Po kilku próbach otrzymaliśmy niepogorszone wyniki dla zalwdwie 40 zmiennych na podstawie selekcji SequentialFeaturSelector. Nie szukamy w tym przypadku parametru n_features_to_select za pomocą grid search, ponieważ zajęło by nam to z pół roku, a zajęliśmy się empiryczym sprawdzeniem najlepszej wartości.
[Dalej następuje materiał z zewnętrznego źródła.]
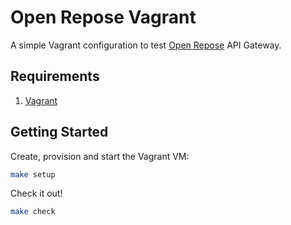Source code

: # Open Repose Vagrant

A simple Vagrant configuration to test [Open Repose](http://openrepose.org/) API Gateway.

## Requirements

1. [Vagrant](https://www.vagrantup.com/)

## Getting Started

Create, provision and start the Vagrant VM:

```bash
make setup
```

Check it out!

```bash
make check
```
### Recursive Feature Elimination

Dla najlepszego modelu regresji logistycznej sprawdźmy które cechy niosą za sobą najwięcej informacji

In [36]:
#3 wyniki w 81 minut to trochę za długo :(
'''k_val = [k for k in range (2,100,2)]
score = []
for k in k_val:
    print(k)
    log_reg = LogisticRegression(random_state=42, class_weight='balanced', solver='liblinear')
    rfe = RFE(log_reg,n_features_to_select = k)
    rfe.fit(X_train, y_train)
    X_train_rfe = rfe.transform(X_train)
    X_eval_rfe = rfe.transform(x_eval)
    log_reg.fit(X_train_rfe, y_train)

    y_pred_prob = log_reg.predict_proba(pd.DataFrame(X_eval_rfe))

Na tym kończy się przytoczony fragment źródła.